An objective international discussion of this legislation and what is so undesirable about it, however, has never taken place. The real reason why Russian MPs wanted to clamp down on foreign funding of NGOs in Russia may indeed have been to limit the foreign money available to opposition groups. The spectre of the so-called "coloured" revolutions in parts of the former Soviet Union - Georgia's "rose" revolution, Ukraine's "orange" revolution, Kyrgyzstan's "daffodil" revolution that now looks more like a coup d'état - looms large in the Russian consciousness, and as a disruptive, rather than democratic, force.

But Russia is far from being the only country that uses the law to keep foreign money out of its domestic politics. The US is not far behind, nor is India, "the world's largest democracy", nor is post-apartheid South Africa. Why should Russia alone be demonised for trying to do the same?

And so to the gas dispute with Ukraine. How often have you heard news bulletins over the past week state precisely how much Ukraine was actually paying for its gas from Russia? Precious few. Mostly, they say that Russia wants "to quadruple" the price. Almost never is it said that Ukraine, a country generously rewarded - by the US and others - for "choosing freedom" a year ago, was paying less than 25 per cent of the world price.

Ukraine may have a case that Russia is "bullying" its erstwhile ally. But there is another side to this dispute: the Russian side, that has rarely been heard. It is 15 years since the dissolution of the Soviet Union, quite long enough for Russia and Ukraine to have sorted out more commercial terms for their energy relations. If there is a contract dispute, as some Ukrainian officials insist, this is a matter for the courts, not for a new cold war.
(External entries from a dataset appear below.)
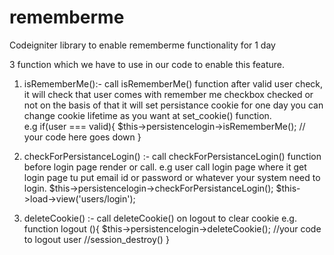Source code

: # rememberme
Codeigniter library to enable rememberme  functionality for 1 day

3 function which we have to use in our code to enable this feature.

 1) isRememberMe():-  call isRememberMe() function after valid user check, it will check that user comes with remember me checkbox checked or not on the basis of that it will set persistance cookie for one day you can change cookie lifetime as you want at set_cookie() function.<br/>
    e.g  if(user === valid){
           $this->persistencelogin->isRememberMe();
           // your code here goes down
    }
    
 2) checkForPersistanceLogin() :-  call checkForPersistanceLogin() function before login page render or call. 
    e.g  user call login page where it get login page tu put email id or password or whatever your system need to login.
     $this->persistencelogin->checkForPersistanceLogin();
     $this->load->view('users/login');
    
 3) deleteCookie() :-  call deleteCookie() on logout to clear cookie
     e.g. 
       function logout (){
       $this->persistencelogin->deleteCookie();
       //your code to logout user
       //session_destroy()
       }
       
   
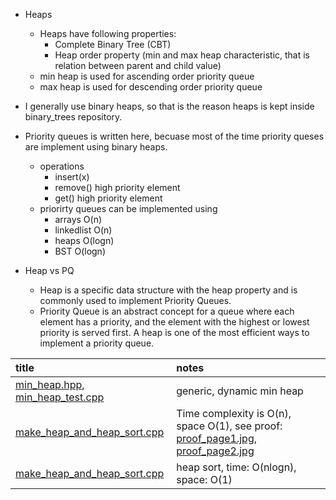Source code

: - Heaps
  - Heaps have following properties:
    - Complete Binary Tree (CBT)
    - Heap order property (min and max heap characteristic, that is relation between parent and child value)
  - min heap is used for ascending order priority queue
  - max heap is used for descending order priority queue

- I generally use binary heaps, so that is the reason heaps is kept inside binary_trees repository.
- Priority queues is written here, becuase most of the time priority queses are implement using binary heaps.
  - operations
    - insert(x)
    - remove() high priority element
    - get() high priority element
  - priorirty queues can be implemented using
    - arrays O(n)
    - linkedlist O(n)
    - heaps O(logn)
    - BST O(logn)
- Heap vs PQ
  - Heap is a specific data structure with the heap property and is commonly used to implement Priority Queues.
  - Priority Queue is an abstract concept for a queue where each element has a priority, and the element with the highest or lowest priority is served first. A heap is one of the most efficient ways to implement a priority queue.  

| title | notes |
|:------|:------|
| [min_heap.hpp](min_heap.hpp), [min_heap_test.cpp](min_heap_test.cpp) | generic, dynamic min heap |
| [make_heap_and_heap_sort.cpp](make_heap_and_heap_sort.cpp) | Time complexity is O(n), space O(1), see proof: [proof_page1.jpg](proof_page1.jpg), [proof_page2.jpg](proof_page2.jpg) |
| [make_heap_and_heap_sort.cpp](make_heap_and_heap_sort.cpp) | heap sort, time: O(nlogn), space: O(1) |




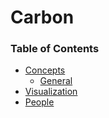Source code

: # Carbon

### Table of Contents
- [Concepts](/concepts)
  - [General](/concepts/general.md)
- [Visualization](#visualization)
- [People](#people)
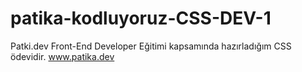# patika-kodluyoruz-CSS-DEV-1
Patki.dev Front-End Developer Eğitimi kapsamında hazırladığım CSS ödevidir. www.patika.dev
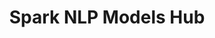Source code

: ---
layout: models
permalink: /models
key: models
title: Spark NLP Models Hub
pagetitle: Models Hub – John Snow Labs
excerpt: Discover state-of-the-art NLP & LLM models and pipelines by John Snow Labs for Open-source, Healthcare, Legal, and Finance applications.
seotitle: Spark NLP Models Hub – John Snow Labs
---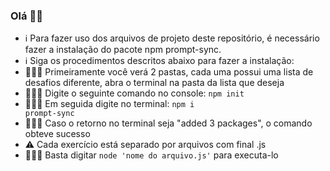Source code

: ### Olá 👋🏻
- ℹ️ Para fazer uso dos arquivos de projeto deste repositório, é necessário fazer a instalação do pacote npm prompt-sync.
- ℹ️ Siga os procedimentos descritos abaixo para fazer a instalação:
- 👨🏻‍💻 Primeiramente você verá 2 pastas, cada uma possui uma lista de desafios diferente, abra o terminal na pasta da lista que deseja
- 🧑🏾‍💻 Digite o seguinte comando no console: <code>npm init</code>
- 🧑🏾‍💻 Em seguida digite no terminal: <code>npm i prompt-sync</code>
- 👩🏻‍💻 Caso o retorno no terminal seja "added 3 packages", o comando obteve sucesso
- ⚠️ Cada exercício está separado por arquivos com final .js
- 🧑🏾‍💻 Basta digitar <code>node 'nome do arquivo.js'</code> para executa-lo
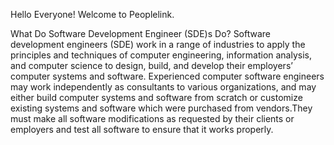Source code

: Hello Everyone! Welcome to Peoplelink.

What Do Software Development Engineer (SDE)s Do?
Software development engineers (SDE) work in a range of industries to apply the principles and techniques of computer engineering, information analysis, 
and computer science to design, build, and develop their employers’ computer systems and software. Experienced computer software engineers may work independently 
as consultants to various organizations, and may either build computer systems and software from scratch or customize existing systems and software which were 
purchased from vendors.They must make all software modifications as requested by their clients or employers and test all software to ensure that it works properly.
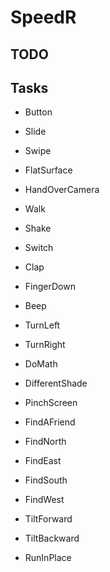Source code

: # SpeedR

## TODO

## Tasks

* Button
* Slide
* Swipe
* FlatSurface
* HandOverCamera
* Walk
* Shake
* Switch
* Clap
* FingerDown
* Beep
* TurnLeft
* TurnRight



* DoMath
* DifferentShade
* PinchScreen
* FindAFriend
* FindNorth
* FindEast
* FindSouth
* FindWest



* TiltForward
* TiltBackward
* RunInPlace

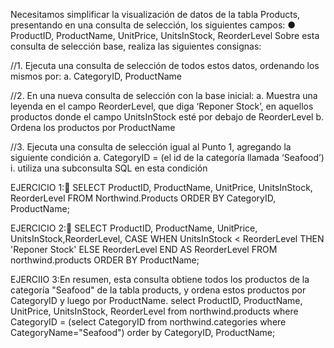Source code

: Necesitamos simplificar la visualización de datos de la tabla Products, presentando en una consulta de selección, los siguientes campos:
● ProductID, ProductName, UnitPrice, UnitsInStock, ReorderLevel
Sobre esta consulta de selección base, realiza las siguientes consignas:


//1. Ejecuta una consulta de selección de todos estos datos, ordenando los mismos por:
a. CategoryID, ProductName

//2. En una nueva consulta de selección con la base inicial:
a. Muestra una leyenda en el campo ReorderLevel, que diga ‘Reponer Stock’, en aquellos productos donde el campo UnitsInStock esté por debajo de ReorderLevel
b. Ordena los productos por ProductName


//3. Ejecuta una consulta de selección igual al Punto 1, agregando la siguiente condición
a. CategoryID = (el id de la categoría llamada ‘Seafood’)
i. utiliza una subconsulta SQL en esta condición

EJERCICIO 1:💋
SELECT ProductID, ProductName, UnitPrice, UnitsInStock, ReorderLevel FROM Northwind.Products
ORDER BY CategoryID, ProductName;

EJERCICIO 2:💋
SELECT ProductID, ProductName, UnitPrice, UnitsInStock,ReorderLevel,
CASE
WHEN UnitsInStock < ReorderLevel THEN 'Reponer Stock'
ELSE ReorderLevel
END AS ReorderLevel
FROM northwind.products
ORDER BY ProductName;

EJERCIIO 3:En resumen, esta consulta obtiene todos los productos de la categoría "Seafood" de la tabla products, y ordena estos productos por CategoryID y luego por ProductName.
select ProductID, ProductName, UnitPrice, UnitsInStock, ReorderLevel from northwind.products
where CategoryID = (select CategoryID from northwind.categories where CategoryName="Seafood")
order by CategoryID, ProductName;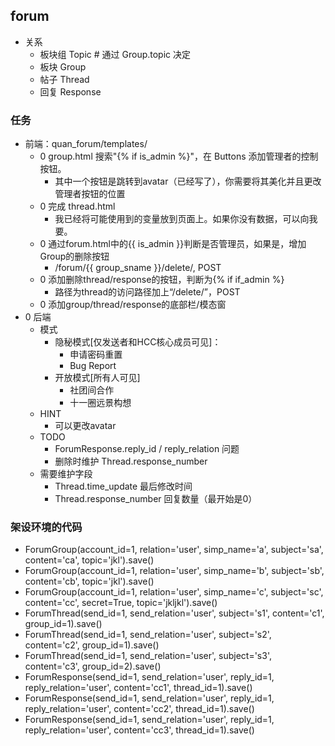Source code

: ## forum
* 关系
	* 板块组	Topic	# 通过 Group.topic 决定
	* 板块	Group
	* 帖子	Thread
	* 回复	Response

### 任务
* 前端：quan_forum/templates/
	* 0 group.html 搜索"{% if is_admin %}"，在 Buttons 添加管理者的控制按钮。
		* 其中一个按钮是跳转到avatar（已经写了），你需要将其美化并且更改管理者按钮的位置
	* 0	完成 thread.html
		* 我已经将可能使用到的变量放到页面上。如果你没有数据，可以向我要。
	* 0	通过forum.html中的{{ is_admin }}判断是否管理员，如果是，增加Group的删除按钮
		* /forum/{{ group_sname }}/delete/, POST
	* 0	添加删除thread/response的按钮，判断为{% if if_admin %}
		* 路径为thread的访问路径加上“/delete/”，POST
	* 0	添加group/thread/response的底部栏/模态窗
* 0	后端
	* 模式
		* 隐秘模式[仅发送者和HCC核心成员可见]：
			* 申请密码重置
			* Bug Report
		* 开放模式[所有人可见]
			* 社团间合作
			* 十一圈远景构想
	* HINT
		* 可以更改avatar
	* TODO
		* ForumResponse.reply_id / reply_relation 问题
		* 删除时维护 Thread.response_number
	* 需要维护字段
		* Thread.time_update		最后修改时间
		* Thread.response_number	回复数量（最开始是0）

### 架设环境的代码
* ForumGroup(account_id=1, relation='user', simp_name='a', subject='sa', content='ca', topic='jkl').save()
* ForumGroup(account_id=1, relation='user', simp_name='b', subject='sb', content='cb', topic='jkl').save()
* ForumGroup(account_id=1, relation='user', simp_name='c', subject='sc', content='cc', secret=True, topic='jkljkl').save()
* ForumThread(send_id=1, send_relation='user', subject='s1', content='c1', group_id=1).save()
* ForumThread(send_id=1, send_relation='user', subject='s2', content='c2', group_id=1).save()
* ForumThread(send_id=1, send_relation='user', subject='s3', content='c3', group_id=2).save()
* ForumResponse(send_id=1, send_relation='user', reply_id=1, reply_relation='user', content='cc1', thread_id=1).save()
* ForumResponse(send_id=1, send_relation='user', reply_id=1, reply_relation='user', content='cc2', thread_id=1).save()
* ForumResponse(send_id=1, send_relation='user', reply_id=1, reply_relation='user', content='cc3', thread_id=1).save()

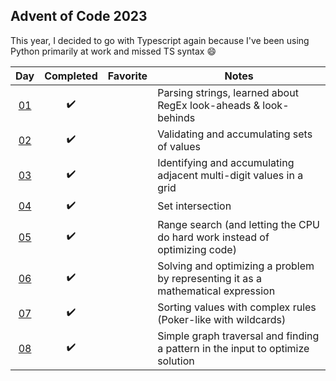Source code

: ## Advent of Code 2023

This year, I decided to go with Typescript again because I've been using Python primarily at work and missed TS syntax :smile:

|         Day         |     Completed      | Favorite | Notes                                                              |
| :-----------------: | :----------------: | :------: | ------------------------------------------------------------------ |
| [01](src/day-01.ts) | :heavy_check_mark: |          | Parsing strings, learned about RegEx look-aheads & look-behinds    |
| [02](src/day-02.ts) | :heavy_check_mark: |          | Validating and accumulating sets of values                         |
| [03](src/day-03.ts) | :heavy_check_mark: |          | Identifying and accumulating adjacent multi-digit values in a grid |
| [04](src/day-04.ts) | :heavy_check_mark: |          | Set intersection |
| [05](src/day-05.ts) | :heavy_check_mark: |          | Range search (and letting the CPU do hard work instead of optimizing code) |
| [06](src/day-06.ts) | :heavy_check_mark: |          | Solving and optimizing a problem by representing it as a mathematical expression |
| [07](src/day-07.ts) | :heavy_check_mark: |          | Sorting values with complex rules (Poker-like with wildcards) |
| [08](src/day-08.ts) | :heavy_check_mark: |          | Simple graph traversal and finding a pattern in the input to optimize solution |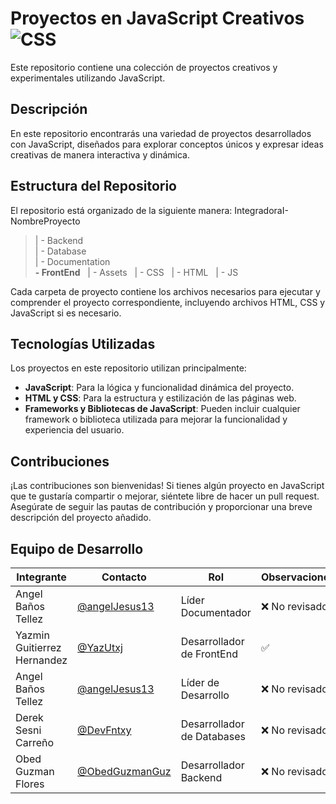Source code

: # Proyectos en JavaScript Creativos ![CSS]( https://img.shields.io/badge/JavaScript-323330?style=for-the-badge&logo=javascript&logoColor=F7DF1E)

Este repositorio contiene una colección de proyectos creativos y experimentales utilizando JavaScript.

## Descripción

En este repositorio encontrarás una variedad de proyectos desarrollados con JavaScript, diseñados para explorar conceptos únicos y expresar ideas creativas de manera interactiva y dinámica.

## Estructura del Repositorio

El repositorio está organizado de la siguiente manera:
IntegradoraI-NombreProyecto<br>
>| - Backend <br>
>| - Database<br>
>| - Documentation<br>
>  **- FrontEnd**
>&nbsp;&nbsp;| - Assets
>&nbsp;&nbsp;| - CSS
>&nbsp;&nbsp;| - HTML
>&nbsp;&nbsp;| - JS

Cada carpeta de proyecto contiene los archivos necesarios para ejecutar y comprender el proyecto correspondiente, incluyendo archivos HTML, CSS y JavaScript si es necesario.

## Tecnologías Utilizadas

Los proyectos en este repositorio utilizan principalmente:

- **JavaScript**: Para la lógica y funcionalidad dinámica del proyecto.
- **HTML y CSS**: Para la estructura y estilización de las páginas web.
- **Frameworks y Bibliotecas de JavaScript**: Pueden incluir cualquier framework o biblioteca utilizada para mejorar la funcionalidad y experiencia del usuario.

## Contribuciones

¡Las contribuciones son bienvenidas! Si tienes algún proyecto en JavaScript que te gustaría compartir o mejorar, siéntete libre de hacer un pull request. Asegúrate de seguir las pautas de contribución y proporcionar una breve descripción del proyecto añadido.

## Equipo de Desarrollo
|Integrante|Contacto|Rol|Observaciones|
|------------|--------|---|---|
|Angel Baños Tellez|[@angelJesus13](https://github.com/angelJesus13)|Líder Documentador |❌ No revisado|
|Yazmin Guitierrez Hernandez|[@YazUtxj](https://github.com/YazUtxj)|Desarrollador de FrontEnd|✅|
|Angel Baños Tellez|[@angelJesus13](https://github.com/angelJesus13)|Líder de Desarrollo|❌ No revisado|
|Derek Sesni Carreño|[@DevFntxy](https://github.com/DevFntxy)|Desarrollador de Databases|❌ No revisado|
|Obed Guzman Flores|[@ObedGuzmanGuz](https://github.com/ObedGuzmanGuz)|Desarrollador Backend|❌ No revisado|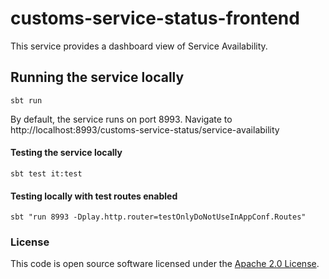 
# customs-service-status-frontend

This service provides a dashboard view of Service Availability.

## Running the service locally
`sbt run`

By default, the service runs on port 8993. Navigate to http://localhost:8993/customs-service-status/service-availability

#### Testing the service locally
`sbt test it:test`

#### Testing locally with test routes enabled
`sbt "run 8993 -Dplay.http.router=testOnlyDoNotUseInAppConf.Routes"`

### License

This code is open source software licensed under the [Apache 2.0 License]("http://www.apache.org/licenses/LICENSE-2.0.html").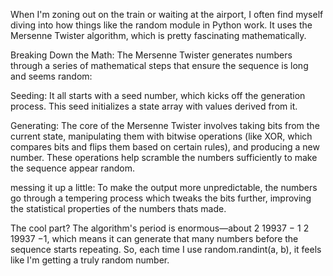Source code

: When I'm zoning out on the train or waiting at the airport, I often find myself diving into how things like the random module in Python work. It uses the Mersenne Twister algorithm, which is pretty fascinating mathematically.

Breaking Down the Math:
The Mersenne Twister generates numbers through a series of mathematical steps that ensure the sequence is long and seems random:

Seeding: It all starts with a seed number, which kicks off the generation process. This seed initializes a state array with values derived from it.

Generating: The core of the Mersenne Twister involves taking bits from the current state, manipulating them with bitwise operations (like XOR, which compares bits and flips them based on certain rules), and producing a new number. These operations help scramble the numbers sufficiently to make the sequence appear random.

messing it up a little: To make the output more unpredictable, the numbers go through a tempering process which tweaks the bits further, improving the statistical properties of the numbers thats made.

The cool part? The algorithm's period is enormous—about 
2
19937
−
1
2 
19937
 −1, which means it can generate that many numbers before the sequence starts repeating. So, each time I use random.randint(a, b), it feels like I'm getting a truly random number.
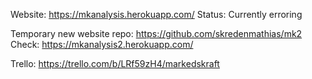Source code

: Website: https://mkanalysis.herokuapp.com/
Status: Currently erroring

Temporary new website repo: https://github.com/skredenmathias/mk2
Check: https://mkanalysis2.herokuapp.com/

Trello: https://trello.com/b/LRf59zH4/markedskraft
But Ukraine, and its US patrons, have not resorted to the law. They have spoken instead about Russia's unconscionable "blackmail" or "brinkmanship", about Russia's desire to "punish" Ukraine for choosing a westward course and about the unacceptable use of natural resources as a political weapon. But who says Russia is trying to punish anyone?

When the Ukraine joyfully took the course it did a year last December, one of the first responsibilities of the new leaders was surely to recognise that relations with Russia would change. It was unrealistic to expect that a 75 per cent discount on gas would continue once the other aspects of the alliance - spoken or unspoken - were annulled.

It is all very well for Ukraine, the US, and other energy-poor countries to object to the use of natural resources as a political weapon, but what about the deterrent effect of superior armed forces, superior firepower, the power of the dollar. Is it any more laudable to use such advantages as weapons? And what about the rules of the free market that the US and others extol so highly?

Russia is trying to join the World Trade Organisation. Among the conditions being set, however, is that Russia must phase out the subsidies it grants to domestic energy consumers. So it is quite all right, indeed necessary, for Russia to freeze its own children and pensioners, but when it comes to income-earners in a poorly-run foreign country such as Ukraine, this is bullying. What are Russians to make of this?

In the last days of the year, Russia offered Ukraine a loan to offset the higher gas prices it proposed to charge. It also offered a three-month moratorium on the increase. Ukraine, with US support, dismissed both offers as unreasonable. Having sniffed around the West's double standards, is Russia really so wrong to slope off to more predictable friends from the past?